__Task requirements__.
Please take the lines from the one holding "2. Interface" through the one holding "2.1 New Music" in the data below and copy them exactly.

__Data records__.
*** Block opens ***
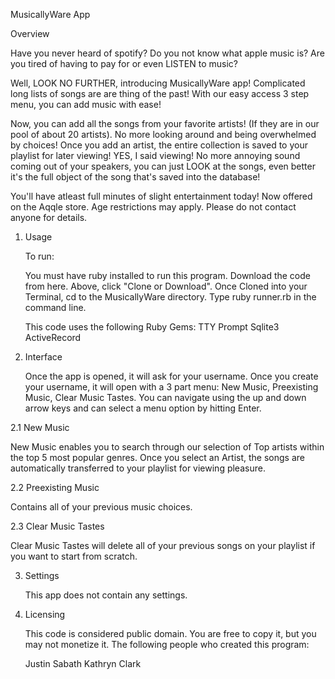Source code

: MusicallyWare App


Overview

Have you never heard of spotify? Do you not know what apple music is? Are you tired of having to pay for or even LISTEN to music?

Well, LOOK NO FURTHER, introducing MusicallyWare app! Complicated long lists of songs are are thing of the past! With our easy access 3 step menu, you can add music with ease!

Now, you can add all the songs from your favorite artists! (If they are in our pool of about 20 artists). No more looking around and being overwhelmed by choices! Once you add an artist, the entire collection is saved to your playlist for later viewing! YES, I said viewing! No more annoying sound coming out of your speakers, you can just LOOK at the songs, even better it's the full object of the song that's saved into the database!

You'll have atleast full minutes of slight entertainment today! Now offered on the Aqqle store. Age restrictions may apply. Please do not contact anyone for details.

1. Usage

   To run:

   You must have ruby installed to run this program.
   Download the code from here. Above, click "Clone or Download".
   Once Cloned into your Terminal, cd to the MusicallyWare directory.
   Type ruby runner.rb in the command line.
 
   This code uses the following Ruby Gems:
   TTY Prompt
   Sqlite3
   ActiveRecord
 
2. Interface

   Once the app is opened, it will ask for your username. Once you create your username, it will open with a 3 part menu:      New Music, Preexisting Music, Clear Music Tastes. You can navigate using the up and down arrow keys and can select a menu    option by hitting Enter. 

2.1 New Music

   New Music enables you to search through our selection of Top artists within the top 5 most popular genres. Once you          select an Artist, the songs are automatically transferred to your playlist for viewing pleasure. 

2.2 Preexisting Music

   Contains all of your previous music choices.

2.3 Clear Music Tastes

   Clear Music Tastes will delete all of your previous songs on your playlist if you want to start from scratch.

3. Settings 

   This app does not contain any settings.

4. Licensing

   This code is considered public domain. You are free to copy it, but you may not monetize it. 
   The following people who created this program:

   Justin Sabath
   Kathryn Clark


 
 




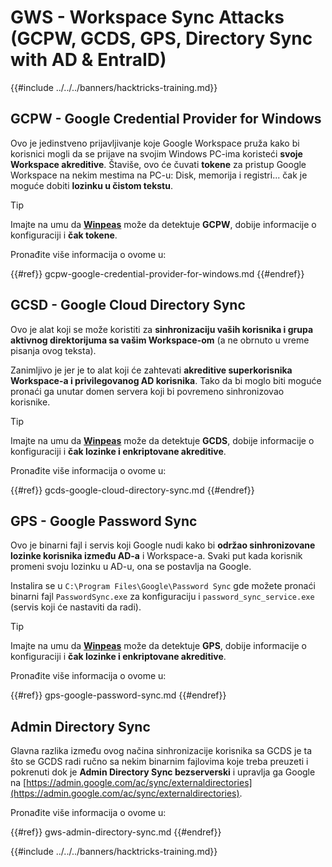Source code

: # GWS - Workspace Sync Attacks (GCPW, GCDS, GPS, Directory Sync with AD & EntraID)

{{#include ../../../banners/hacktricks-training.md}}

## GCPW - Google Credential Provider for Windows

Ovo je jedinstveno prijavljivanje koje Google Workspace pruža kako bi korisnici mogli da se prijave na svojim Windows PC-ima koristeći **svoje Workspace akreditive**. Štaviše, ovo će čuvati **tokene** za pristup Google Workspace na nekim mestima na PC-u: Disk, memorija i registri... čak je moguće dobiti **lozinku u čistom tekstu**.

> [!TIP]
> Imajte na umu da [**Winpeas**](https://github.com/peass-ng/PEASS-ng/tree/master/winPEAS/winPEASexe) može da detektuje **GCPW**, dobije informacije o konfiguraciji i **čak tokene**.

Pronađite više informacija o ovome u:

{{#ref}}
gcpw-google-credential-provider-for-windows.md
{{#endref}}

## GCSD - Google Cloud Directory Sync

Ovo je alat koji se može koristiti za **sinhronizaciju vaših korisnika i grupa aktivnog direktorijuma sa vašim Workspace-om** (a ne obrnuto u vreme pisanja ovog teksta).

Zanimljivo je jer je to alat koji će zahtevati **akreditive superkorisnika Workspace-a i privilegovanog AD korisnika**. Tako da bi moglo biti moguće pronaći ga unutar domen servera koji bi povremeno sinhronizovao korisnike.

> [!TIP]
> Imajte na umu da [**Winpeas**](https://github.com/peass-ng/PEASS-ng/tree/master/winPEAS/winPEASexe) može da detektuje **GCDS**, dobije informacije o konfiguraciji i **čak lozinke i enkriptovane akreditive**.

Pronađite više informacija o ovome u:

{{#ref}}
gcds-google-cloud-directory-sync.md
{{#endref}}

## GPS - Google Password Sync

Ovo je binarni fajl i servis koji Google nudi kako bi **održao sinhronizovane lozinke korisnika između AD-a** i Workspace-a. Svaki put kada korisnik promeni svoju lozinku u AD-u, ona se postavlja na Google.

Instalira se u `C:\Program Files\Google\Password Sync` gde možete pronaći binarni fajl `PasswordSync.exe` za konfiguraciju i `password_sync_service.exe` (servis koji će nastaviti da radi).

> [!TIP]
> Imajte na umu da [**Winpeas**](https://github.com/peass-ng/PEASS-ng/tree/master/winPEAS/winPEASexe) može da detektuje **GPS**, dobije informacije o konfiguraciji i **čak lozinke i enkriptovane akreditive**.

Pronađite više informacija o ovome u:

{{#ref}}
gps-google-password-sync.md
{{#endref}}

## Admin Directory Sync

Glavna razlika između ovog načina sinhronizacije korisnika sa GCDS je ta što se GCDS radi ručno sa nekim binarnim fajlovima koje treba preuzeti i pokrenuti dok je **Admin Directory Sync bezserverski** i upravlja ga Google na [https://admin.google.com/ac/sync/externaldirectories](https://admin.google.com/ac/sync/externaldirectories).

Pronađite više informacija o ovome u:

{{#ref}}
gws-admin-directory-sync.md
{{#endref}}

{{#include ../../../banners/hacktricks-training.md}}
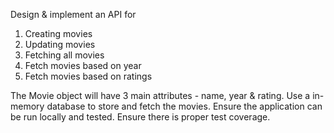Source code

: Design & implement an API for 
1. Creating movies
2. Updating movies
3. Fetching all movies
4. Fetch movies based on year
5. Fetch movies based on ratings

The Movie object will have 3 main attributes - name, year & rating.
Use a in-memory database to store and fetch the movies.
Ensure the application can be run locally and tested.
Ensure there is proper test coverage.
*** Block closes ***
__Response area__.
2. Interface

   Once the app is opened, it will ask for your username. Once you create your username, it will open with a 3 part menu:      New Music, Preexisting Music, Clear Music Tastes. You can navigate using the up and down arrow keys and can select a menu    option by hitting Enter. 

2.1 New Music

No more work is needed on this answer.